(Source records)
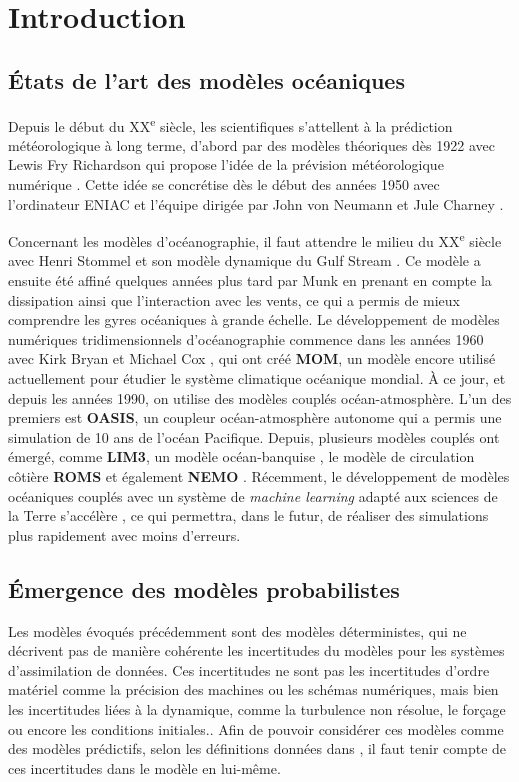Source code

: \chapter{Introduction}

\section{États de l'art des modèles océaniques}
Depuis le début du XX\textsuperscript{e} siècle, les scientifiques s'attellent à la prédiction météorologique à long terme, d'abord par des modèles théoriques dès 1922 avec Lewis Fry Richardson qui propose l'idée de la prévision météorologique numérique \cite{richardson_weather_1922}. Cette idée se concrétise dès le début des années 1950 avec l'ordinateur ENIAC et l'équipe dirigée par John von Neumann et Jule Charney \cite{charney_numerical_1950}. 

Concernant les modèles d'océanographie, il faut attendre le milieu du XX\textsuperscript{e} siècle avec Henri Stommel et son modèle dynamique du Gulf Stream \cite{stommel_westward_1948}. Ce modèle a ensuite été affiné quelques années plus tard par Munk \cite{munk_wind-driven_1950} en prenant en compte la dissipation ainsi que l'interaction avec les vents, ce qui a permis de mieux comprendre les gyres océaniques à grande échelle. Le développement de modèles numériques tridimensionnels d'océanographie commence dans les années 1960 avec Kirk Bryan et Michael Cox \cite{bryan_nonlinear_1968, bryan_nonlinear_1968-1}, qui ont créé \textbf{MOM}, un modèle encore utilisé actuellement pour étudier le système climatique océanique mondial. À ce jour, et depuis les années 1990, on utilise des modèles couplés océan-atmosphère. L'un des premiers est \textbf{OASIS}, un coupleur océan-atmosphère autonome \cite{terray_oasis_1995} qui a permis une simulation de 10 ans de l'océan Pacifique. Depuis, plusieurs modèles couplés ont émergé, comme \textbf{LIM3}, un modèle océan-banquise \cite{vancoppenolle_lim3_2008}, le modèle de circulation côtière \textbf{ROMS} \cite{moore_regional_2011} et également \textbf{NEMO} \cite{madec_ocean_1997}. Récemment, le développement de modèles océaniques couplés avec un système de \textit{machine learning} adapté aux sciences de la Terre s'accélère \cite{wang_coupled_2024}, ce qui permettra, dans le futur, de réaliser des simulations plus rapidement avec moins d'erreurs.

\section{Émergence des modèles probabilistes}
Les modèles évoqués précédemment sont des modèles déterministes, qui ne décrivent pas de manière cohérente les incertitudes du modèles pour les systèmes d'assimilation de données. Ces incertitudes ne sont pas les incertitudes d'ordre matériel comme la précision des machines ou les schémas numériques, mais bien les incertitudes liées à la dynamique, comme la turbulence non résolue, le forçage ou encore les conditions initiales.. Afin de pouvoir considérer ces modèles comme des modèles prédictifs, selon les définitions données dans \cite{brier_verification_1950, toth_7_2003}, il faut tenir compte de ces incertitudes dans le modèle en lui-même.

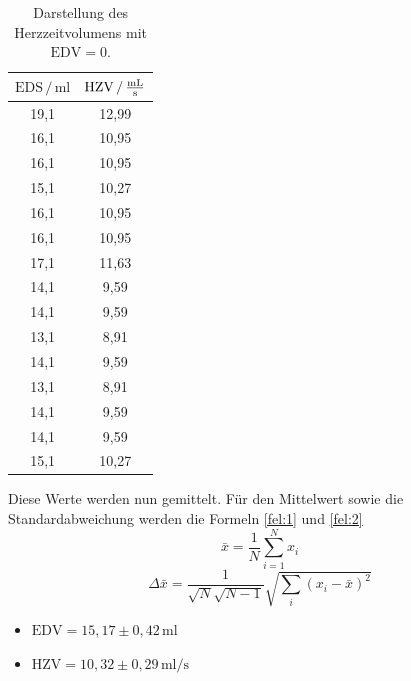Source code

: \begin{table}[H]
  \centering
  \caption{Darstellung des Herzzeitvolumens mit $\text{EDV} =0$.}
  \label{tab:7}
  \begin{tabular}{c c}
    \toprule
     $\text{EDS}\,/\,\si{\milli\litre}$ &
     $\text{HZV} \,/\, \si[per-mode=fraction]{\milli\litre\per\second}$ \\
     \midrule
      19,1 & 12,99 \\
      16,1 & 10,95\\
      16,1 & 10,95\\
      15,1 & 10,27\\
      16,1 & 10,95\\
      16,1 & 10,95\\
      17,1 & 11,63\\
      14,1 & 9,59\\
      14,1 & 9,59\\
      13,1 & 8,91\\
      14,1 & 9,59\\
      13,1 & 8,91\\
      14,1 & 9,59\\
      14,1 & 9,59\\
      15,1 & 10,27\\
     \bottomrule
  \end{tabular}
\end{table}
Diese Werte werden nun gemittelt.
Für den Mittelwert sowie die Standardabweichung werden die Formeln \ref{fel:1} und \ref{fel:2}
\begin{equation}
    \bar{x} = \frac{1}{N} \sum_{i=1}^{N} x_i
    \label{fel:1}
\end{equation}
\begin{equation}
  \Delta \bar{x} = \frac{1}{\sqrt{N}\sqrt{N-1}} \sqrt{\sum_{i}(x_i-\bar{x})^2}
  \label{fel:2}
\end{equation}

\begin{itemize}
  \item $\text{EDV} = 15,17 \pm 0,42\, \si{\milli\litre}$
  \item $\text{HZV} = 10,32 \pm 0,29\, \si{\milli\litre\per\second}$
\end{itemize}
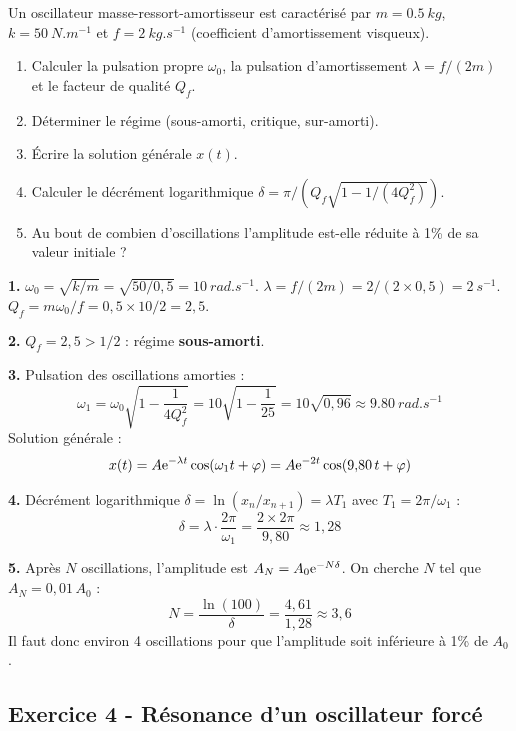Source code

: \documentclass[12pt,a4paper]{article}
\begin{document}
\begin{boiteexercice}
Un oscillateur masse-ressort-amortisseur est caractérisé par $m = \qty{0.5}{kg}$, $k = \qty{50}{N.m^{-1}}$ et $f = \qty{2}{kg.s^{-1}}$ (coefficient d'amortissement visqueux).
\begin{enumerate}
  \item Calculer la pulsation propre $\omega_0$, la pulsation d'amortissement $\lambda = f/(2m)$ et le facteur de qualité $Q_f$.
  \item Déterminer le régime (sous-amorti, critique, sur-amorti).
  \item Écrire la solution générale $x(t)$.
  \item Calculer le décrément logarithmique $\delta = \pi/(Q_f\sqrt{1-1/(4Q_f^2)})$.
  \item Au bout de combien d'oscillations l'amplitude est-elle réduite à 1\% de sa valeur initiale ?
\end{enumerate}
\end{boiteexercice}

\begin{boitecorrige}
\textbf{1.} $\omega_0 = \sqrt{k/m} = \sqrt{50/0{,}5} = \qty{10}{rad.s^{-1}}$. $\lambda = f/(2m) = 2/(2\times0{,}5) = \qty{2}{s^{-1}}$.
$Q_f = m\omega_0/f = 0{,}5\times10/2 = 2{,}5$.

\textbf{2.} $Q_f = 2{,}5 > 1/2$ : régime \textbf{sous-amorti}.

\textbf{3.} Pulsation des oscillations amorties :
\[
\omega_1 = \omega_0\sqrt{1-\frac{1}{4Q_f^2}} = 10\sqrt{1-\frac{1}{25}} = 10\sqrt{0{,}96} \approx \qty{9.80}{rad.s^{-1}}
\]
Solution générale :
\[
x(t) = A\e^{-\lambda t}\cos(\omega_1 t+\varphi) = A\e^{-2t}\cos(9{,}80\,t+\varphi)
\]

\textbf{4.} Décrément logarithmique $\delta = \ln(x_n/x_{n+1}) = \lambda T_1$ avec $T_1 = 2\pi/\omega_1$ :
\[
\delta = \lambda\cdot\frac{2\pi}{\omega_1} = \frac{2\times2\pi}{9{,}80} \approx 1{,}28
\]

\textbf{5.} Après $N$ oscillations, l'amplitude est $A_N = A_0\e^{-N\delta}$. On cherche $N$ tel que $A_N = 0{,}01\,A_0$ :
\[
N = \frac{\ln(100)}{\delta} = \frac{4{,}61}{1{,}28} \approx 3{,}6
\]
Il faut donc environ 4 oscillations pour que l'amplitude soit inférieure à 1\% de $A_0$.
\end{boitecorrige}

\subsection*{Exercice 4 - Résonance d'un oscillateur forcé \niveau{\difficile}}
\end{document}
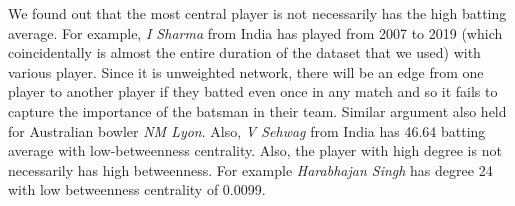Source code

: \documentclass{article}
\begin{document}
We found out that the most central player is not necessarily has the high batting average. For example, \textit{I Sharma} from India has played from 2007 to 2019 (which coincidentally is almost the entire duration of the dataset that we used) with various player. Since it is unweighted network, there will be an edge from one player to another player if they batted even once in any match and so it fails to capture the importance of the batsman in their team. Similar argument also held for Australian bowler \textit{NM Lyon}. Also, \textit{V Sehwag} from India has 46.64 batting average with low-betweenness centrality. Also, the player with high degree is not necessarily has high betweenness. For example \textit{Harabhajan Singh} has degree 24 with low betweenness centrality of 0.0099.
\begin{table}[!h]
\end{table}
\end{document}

— TO DO —
Above are the records; print them all exactly and keep the pictures out.

— OUTPUT OF THE EXERCISE —
Source code

: \chapter{Introduction}

\section{États de l'art des modèles océaniques}
Depuis le début du XX\textsuperscript{e} siècle, les scientifiques s'attellent à la prédiction météorologique à long terme, d'abord par des modèles théoriques dès 1922 avec Lewis Fry Richardson qui propose l'idée de la prévision météorologique numérique \cite{richardson_weather_1922}. Cette idée se concrétise dès le début des années 1950 avec l'ordinateur ENIAC et l'équipe dirigée par John von Neumann et Jule Charney \cite{charney_numerical_1950}. 

Concernant les modèles d'océanographie, il faut attendre le milieu du XX\textsuperscript{e} siècle avec Henri Stommel et son modèle dynamique du Gulf Stream \cite{stommel_westward_1948}. Ce modèle a ensuite été affiné quelques années plus tard par Munk \cite{munk_wind-driven_1950} en prenant en compte la dissipation ainsi que l'interaction avec les vents, ce qui a permis de mieux comprendre les gyres océaniques à grande échelle. Le développement de modèles numériques tridimensionnels d'océanographie commence dans les années 1960 avec Kirk Bryan et Michael Cox \cite{bryan_nonlinear_1968, bryan_nonlinear_1968-1}, qui ont créé \textbf{MOM}, un modèle encore utilisé actuellement pour étudier le système climatique océanique mondial. À ce jour, et depuis les années 1990, on utilise des modèles couplés océan-atmosphère. L'un des premiers est \textbf{OASIS}, un coupleur océan-atmosphère autonome \cite{terray_oasis_1995} qui a permis une simulation de 10 ans de l'océan Pacifique. Depuis, plusieurs modèles couplés ont émergé, comme \textbf{LIM3}, un modèle océan-banquise \cite{vancoppenolle_lim3_2008}, le modèle de circulation côtière \textbf{ROMS} \cite{moore_regional_2011} et également \textbf{NEMO} \cite{madec_ocean_1997}. Récemment, le développement de modèles océaniques couplés avec un système de \textit{machine learning} adapté aux sciences de la Terre s'accélère \cite{wang_coupled_2024}, ce qui permettra, dans le futur, de réaliser des simulations plus rapidement avec moins d'erreurs.

\section{Émergence des modèles probabilistes}
Les modèles évoqués précédemment sont des modèles déterministes, qui ne décrivent pas de manière cohérente les incertitudes du modèles pour les systèmes d'assimilation de données. Ces incertitudes ne sont pas les incertitudes d'ordre matériel comme la précision des machines ou les schémas numériques, mais bien les incertitudes liées à la dynamique, comme la turbulence non résolue, le forçage ou encore les conditions initiales.. Afin de pouvoir considérer ces modèles comme des modèles prédictifs, selon les définitions données dans \cite{brier_verification_1950, toth_7_2003}, il faut tenir compte de ces incertitudes dans le modèle en lui-même.

Source code

: \begin{table}[H]
  \centering
  \caption{Darstellung des Herzzeitvolumens mit $\text{EDV} =0$.}
  \label{tab:7}
  \begin{tabular}{c c}
    \toprule
     $\text{EDS}\,/\,\si{\milli\litre}$ &
     $\text{HZV} \,/\, \si[per-mode=fraction]{\milli\litre\per\second}$ \\
     \midrule
      19,1 & 12,99 \\
      16,1 & 10,95\\
      16,1 & 10,95\\
      15,1 & 10,27\\
      16,1 & 10,95\\
      16,1 & 10,95\\
      17,1 & 11,63\\
      14,1 & 9,59\\
      14,1 & 9,59\\
      13,1 & 8,91\\
      14,1 & 9,59\\
      13,1 & 8,91\\
      14,1 & 9,59\\
      14,1 & 9,59\\
      15,1 & 10,27\\
     \bottomrule
  \end{tabular}
\end{table}
Diese Werte werden nun gemittelt.
Für den Mittelwert sowie die Standardabweichung werden die Formeln \ref{fel:1} und \ref{fel:2}
\begin{equation}
    \bar{x} = \frac{1}{N} \sum_{i=1}^{N} x_i
    \label{fel:1}
\end{equation}
\begin{equation}
  \Delta \bar{x} = \frac{1}{\sqrt{N}\sqrt{N-1}} \sqrt{\sum_{i}(x_i-\bar{x})^2}
  \label{fel:2}
\end{equation}

\begin{itemize}
  \item $\text{EDV} = 15,17 \pm 0,42\, \si{\milli\litre}$
  \item $\text{HZV} = 10,32 \pm 0,29\, \si{\milli\litre\per\second}$
\end{itemize}
Source code

: \documentclass[12pt,a4paper]{article}
\begin{document}
\begin{boiteexercice}
Un oscillateur masse-ressort-amortisseur est caractérisé par $m = \qty{0.5}{kg}$, $k = \qty{50}{N.m^{-1}}$ et $f = \qty{2}{kg.s^{-1}}$ (coefficient d'amortissement visqueux).
\begin{enumerate}
  \item Calculer la pulsation propre $\omega_0$, la pulsation d'amortissement $\lambda = f/(2m)$ et le facteur de qualité $Q_f$.
  \item Déterminer le régime (sous-amorti, critique, sur-amorti).
  \item Écrire la solution générale $x(t)$.
  \item Calculer le décrément logarithmique $\delta = \pi/(Q_f\sqrt{1-1/(4Q_f^2)})$.
  \item Au bout de combien d'oscillations l'amplitude est-elle réduite à 1\% de sa valeur initiale ?
\end{enumerate}
\end{boiteexercice}

\begin{boitecorrige}
\textbf{1.} $\omega_0 = \sqrt{k/m} = \sqrt{50/0{,}5} = \qty{10}{rad.s^{-1}}$. $\lambda = f/(2m) = 2/(2\times0{,}5) = \qty{2}{s^{-1}}$.
$Q_f = m\omega_0/f = 0{,}5\times10/2 = 2{,}5$.

\textbf{2.} $Q_f = 2{,}5 > 1/2$ : régime \textbf{sous-amorti}.

\textbf{3.} Pulsation des oscillations amorties :
\[
\omega_1 = \omega_0\sqrt{1-\frac{1}{4Q_f^2}} = 10\sqrt{1-\frac{1}{25}} = 10\sqrt{0{,}96} \approx \qty{9.80}{rad.s^{-1}}
\]
Solution générale :
\[
x(t) = A\e^{-\lambda t}\cos(\omega_1 t+\varphi) = A\e^{-2t}\cos(9{,}80\,t+\varphi)
\]

\textbf{4.} Décrément logarithmique $\delta = \ln(x_n/x_{n+1}) = \lambda T_1$ avec $T_1 = 2\pi/\omega_1$ :
\[
\delta = \lambda\cdot\frac{2\pi}{\omega_1} = \frac{2\times2\pi}{9{,}80} \approx 1{,}28
\]

\textbf{5.} Après $N$ oscillations, l'amplitude est $A_N = A_0\e^{-N\delta}$. On cherche $N$ tel que $A_N = 0{,}01\,A_0$ :
\[
N = \frac{\ln(100)}{\delta} = \frac{4{,}61}{1{,}28} \approx 3{,}6
\]
Il faut donc environ 4 oscillations pour que l'amplitude soit inférieure à 1\% de $A_0$.
\end{boitecorrige}

\subsection*{Exercice 4 - Résonance d'un oscillateur forcé \niveau{\difficile}}
\end{document}
Source code

: \documentclass{article}
\begin{document}
We found out that the most central player is not necessarily has the high batting average. For example, \textit{I Sharma} from India has played from 2007 to 2019 (which coincidentally is almost the entire duration of the dataset that we used) with various player. Since it is unweighted network, there will be an edge from one player to another player if they batted even once in any match and so it fails to capture the importance of the batsman in their team. Similar argument also held for Australian bowler \textit{NM Lyon}. Also, \textit{V Sehwag} from India has 46.64 batting average with low-betweenness centrality. Also, the player with high degree is not necessarily has high betweenness. For example \textit{Harabhajan Singh} has degree 24 with low betweenness centrality of 0.0099.
\begin{table}[!h]
\end{table}
\end{document}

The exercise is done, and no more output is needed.